Читаем A Cold Day in Hell: The Dull Knife Battle, 1876 полностью

By the time the expedition had reached Reno Cantonment, many of the Indian scouts had sorted out for themselves who were some of the more powerful soldiers. Clearly Crook, Mackenzie, and Dodge, along with those men nominally placed over the auxiliaries … but to the warriors’ way of thinking, one of the soldier chiefs with the biggest medicine was Lieutenant Charles Rockwell, commissary officer for the Fourth Cavalry. After all, it was he who had unquestioned authority and control over such immense stores of the coveted bacon, sugar, and coffee! But try as they might to get Rockwell to trade items of clothing and beadwork for heaps of rations, the young lieutenant remained steadfast in his duty and played no favorites as he and his men kept a lock on the valuable foodstuffs.

With the arrival of the paymaster that night, a spontaneous celebration erupted among the cold men as there was at least a cramped log trading store close by the cantonment where the soldiers could fritter away their meager month’s wages on the sutler’s crude whiskey.

Dawn of the nineteenth found the sky lowering and a new storm approaching out of the west over the mountains. As soon as the wind quartered out of the north, the temperature seemed to fall ever farther. While most men continued throwing away their pay on wild debauchery, a few in each outfit pooled their money and purchased tinned tomatoes, potatoes, and other delicacies, making for a brief change in their drab and monotonous diet. For miles up and down the Powder River, infantry soldiers and cavalry troopers, teamsters, packers, and scouts caroused noisily.

“If Crazy Horse had any doubt the army’s coming after him,” John Bourke said as half a hundred men hurried to watch a fistfight broken out a few yards away, “that red bastard will be able to hear this bunch all the way to the slopes of the Big Horns!”

Seamus chuckled, sipping at his steaming coffee. He was content and relaxed, lounging on his saddle blanket, his back against a downed cottonwood trunk, feet to the fire. “I know for damned certain this isn’t where the devil was born, but from the sounds of it, Johnny—this seems like the place the devil was sure as hell raised up!”

The lieutenant stood, tossing the last dregs of his coffee onto the snowy ground as dusty flakes tumbled all about them. “You’re coming over to the council?”

“Is it that time already?”

Stuffing his big turnip watch back inside his wool vest, Bourke replied, “Soon enough. I should try to be there before the warrior groups show up.”

After taking another drink of his coffee, Donegan asked, “This council really has to do with the Sioux complaining to Crook?”

Nodding, the lieutenant said, “When the general had Three Bears come to his tent last night to enlist some warriors to go scout the foot of the mountains—the Sioux war chief seized the opportunity to complain to Crook that the Pawnee hadn’t been treating them all that kindly.”

“Kindly!” Donegan shrieked. “Mother of God, but they’re blood enemies—by the saints!
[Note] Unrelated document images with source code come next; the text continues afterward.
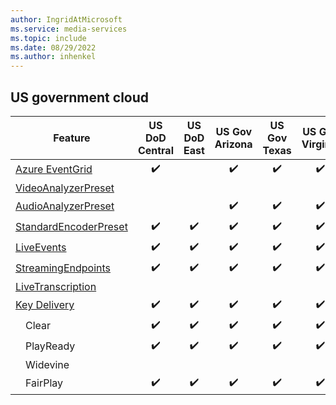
 ```yaml
---
author: IngridAtMicrosoft
ms.service: media-services
ms.topic: include
ms.date: 08/29/2022
ms.author: inhenkel
---
```


<!--Feature availability in region-->

## US government cloud

| Feature |  US DoD Central | US DoD East | US Gov Arizona | US Gov Texas | US Gov Virginia |
| ------- |  :------------: | :---------: | :------------: | :----------: | :-------------: |
| [Azure EventGrid](../monitoring/reacting-to-media-services-events.md) |&#10004;&#65039;|<!--DoD East -->|&#10004;&#65039;|&#10004;&#65039;|&#10004;&#65039;|
| [VideoAnalyzerPreset](../analyze-video-audio-files-concept.md)        |<!-- DoD Central -->|<!-- DoD East -->|<!-- US Gov Arizona -->|<!-- US Gov Texas -->|<!-- US Gov Virginia -->|
| [AudioAnalyzerPreset](../analyze-video-audio-files-concept.md)        |<!--DoD Central -->|<!--DoD East -->|&#10004;&#65039;|&#10004;&#65039;|&#10004;&#65039;|
| [StandardEncoderPreset](../encode-concept.md)                         |&#10004;&#65039;|&#10004;&#65039;|&#10004;&#65039;|&#10004;&#65039;|&#10004;&#65039;|
| [LiveEvents](../stream-live-streaming-concept.md)                     |&#10004;&#65039;|&#10004;&#65039;|&#10004;&#65039;|&#10004;&#65039;|&#10004;&#65039;|
| [StreamingEndpoints](../stream-streaming-endpoint-concept.md)         |&#10004;&#65039;|&#10004;&#65039;|&#10004;&#65039;|&#10004;&#65039;|&#10004;&#65039;|
| [LiveTranscription](../live-event-live-transcription-how-to.md)       |<!--DoD Central -->|<!--DoD East -->|<!--Gov Arizona-->|<!--Gov Texas-->|<!--Gov Virginia-->|
| [Key Delivery](../drm-content-protection-concept.md)                 |&#10004;&#65039;|&#10004;&#65039;|&#10004;&#65039;|&#10004;&#65039;|&#10004;&#65039;|
| &emsp;Clear                                                          |&#10004;&#65039;|&#10004;&#65039;|&#10004;&#65039;|&#10004;&#65039;|&#10004;&#65039;|
| &emsp;PlayReady                                                      |&#10004;&#65039;|&#10004;&#65039;|&#10004;&#65039;|&#10004;&#65039;|&#10004;&#65039;|
| &emsp;Widevine                                                       |<!--DoD Central -->|<!--DoD East -->|<!--Gov Arizona-->|<!--Gov Texas-->|<!--Gov Virginia-->|
| &emsp;FairPlay                                                       |&#10004;&#65039;|&#10004;&#65039;|&#10004;&#65039;|&#10004;&#65039;|&#10004;&#65039;|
Back to their grandfather’s grandfather!”

“C’mon, Irishman—this ought to prove interesting to watch.”

Seamus stood, bringing his pint tin of coffee steaming in his hand. “How right you are, Johnny. Here I been thinking Crook was making himself a reputation as an Injin-fighter … and now he’s got to go and play diplomat between his own bleeming Injins!”

Crook’s primary purpose in holding this council with the leaders of his four hundred Indian auxiliaries was to have them eventually come to understand his ground rules for the fight that was sure to come.

While the Sioux had come to complain they were being snubbed by their traditional enemies, for the general there were clearly bigger fish to fry. Yet as the Pawnee showed up arrayed in their full uniforms, and the Shoshone arrived wearing their native dress mixed with some white man’s clothing garnered over the decades of friendly relations, the Sioux and their allies came to the meeting in their war paint and scalp shirts. Frank North and Tom Cosgrove hurried to call the open provocation to the general’s attention. John Bourke watched as Crook quickly dispensed with this matter of Indian dress by waving it off with a hand and going to seat himself near the center of the great crescent gathered just outside Captain Pollock’s tiny quarters at Reno Cantonment.

When all had fallen quiet, the general told the Indians, “A new day has come to this land. You, as well as ourselves, are servants of the Great Father in Washington, and we all ought to dress in the uniform of the soldier, and for the time being we all ought to be brothers.”